• _ACTION ITEM_: Could you retype the whole listing word for word and drop the images?

######

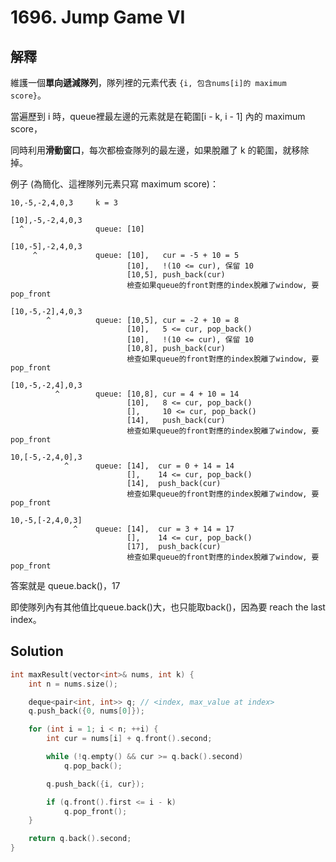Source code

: # 1696. Jump Game VI

## 解釋

維護一個<strong>單向遞減隊列</strong>，隊列裡的元素代表 ```{i, 包含nums[i]的 maximum score}```。

當遍歷到 i 時，queue裡最左邊的元素就是在範圍[i - k, i - 1] 內的 maximum score，

同時利用<strong>滑動窗口</strong>，每次都檢查隊列的最左邊，如果脫離了 k 的範圍，就移除掉。

例子 (為簡化、這裡隊列元素只寫 maximum score)：
```
10,-5,-2,4,0,3     k = 3

[10],-5,-2,4,0,3
  ^                queue: [10]

[10,-5],-2,4,0,3
     ^             queue: [10],   cur = -5 + 10 = 5
                          [10],   !(10 <= cur), 保留 10
                          [10,5], push_back(cur)
                          檢查如果queue的front對應的index脫離了window, 要pop_front

[10,-5,-2],4,0,3
        ^          queue: [10,5], cur = -2 + 10 = 8
                          [10],   5 <= cur, pop_back()
                          [10],   !(10 <= cur), 保留 10
                          [10,8], push_back(cur)
                          檢查如果queue的front對應的index脫離了window, 要pop_front

[10,-5,-2,4],0,3
          ^        queue: [10,8], cur = 4 + 10 = 14
                          [10],   8 <= cur, pop_back()
                          [],     10 <= cur, pop_back()
                          [14],   push_back(cur)
                          檢查如果queue的front對應的index脫離了window, 要pop_front

10,[-5,-2,4,0],3
            ^      queue: [14],  cur = 0 + 14 = 14
                          [],    14 <= cur, pop_back()
                          [14],  push_back(cur)
                          檢查如果queue的front對應的index脫離了window, 要pop_front

10,-5,[-2,4,0,3]
              ^    queue: [14],  cur = 3 + 14 = 17
                          [],    14 <= cur, pop_back()
                          [17],  push_back(cur)
                          檢查如果queue的front對應的index脫離了window, 要pop_front
```
答案就是 queue.back()，17

即使隊列內有其他值比queue.back()大，也只能取back()，因為要 reach the last index。

## Solution

```cpp
int maxResult(vector<int>& nums, int k) {
    int n = nums.size();

    deque<pair<int, int>> q; // <index, max_value at index>
    q.push_back({0, nums[0]});

    for (int i = 1; i < n; ++i) {
        int cur = nums[i] + q.front().second;

        while (!q.empty() && cur >= q.back().second)
            q.pop_back();

        q.push_back({i, cur});

        if (q.front().first <= i - k)
            q.pop_front();
    }

    return q.back().second;
}
```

######

• _ANSWER SECTION_:
Source code

: # 1696. Jump Game VI

## 解釋

維護一個<strong>單向遞減隊列</strong>，隊列裡的元素代表 ```{i, 包含nums[i]的 maximum score}```。

當遍歷到 i 時，queue裡最左邊的元素就是在範圍[i - k, i - 1] 內的 maximum score，

同時利用<strong>滑動窗口</strong>，每次都檢查隊列的最左邊，如果脫離了 k 的範圍，就移除掉。

例子 (為簡化、這裡隊列元素只寫 maximum score)：
```
10,-5,-2,4,0,3     k = 3

[10],-5,-2,4,0,3
  ^                queue: [10]

[10,-5],-2,4,0,3
     ^             queue: [10],   cur = -5 + 10 = 5
                          [10],   !(10 <= cur), 保留 10
                          [10,5], push_back(cur)
                          檢查如果queue的front對應的index脫離了window, 要pop_front

[10,-5,-2],4,0,3
        ^          queue: [10,5], cur = -2 + 10 = 8
                          [10],   5 <= cur, pop_back()
                          [10],   !(10 <= cur), 保留 10
                          [10,8], push_back(cur)
                          檢查如果queue的front對應的index脫離了window, 要pop_front

[10,-5,-2,4],0,3
          ^        queue: [10,8], cur = 4 + 10 = 14
                          [10],   8 <= cur, pop_back()
                          [],     10 <= cur, pop_back()
                          [14],   push_back(cur)
                          檢查如果queue的front對應的index脫離了window, 要pop_front

10,[-5,-2,4,0],3
            ^      queue: [14],  cur = 0 + 14 = 14
                          [],    14 <= cur, pop_back()
                          [14],  push_back(cur)
                          檢查如果queue的front對應的index脫離了window, 要pop_front

10,-5,[-2,4,0,3]
              ^    queue: [14],  cur = 3 + 14 = 17
                          [],    14 <= cur, pop_back()
                          [17],  push_back(cur)
                          檢查如果queue的front對應的index脫離了window, 要pop_front
```
答案就是 queue.back()，17

即使隊列內有其他值比queue.back()大，也只能取back()，因為要 reach the last index。

## Solution

```cpp
int maxResult(vector<int>& nums, int k) {
    int n = nums.size();

    deque<pair<int, int>> q; // <index, max_value at index>
    q.push_back({0, nums[0]});

    for (int i = 1; i < n; ++i) {
        int cur = nums[i] + q.front().second;

        while (!q.empty() && cur >= q.back().second)
            q.pop_back();

        q.push_back({i, cur});

        if (q.front().first <= i - k)
            q.pop_front();
    }

    return q.back().second;
}
```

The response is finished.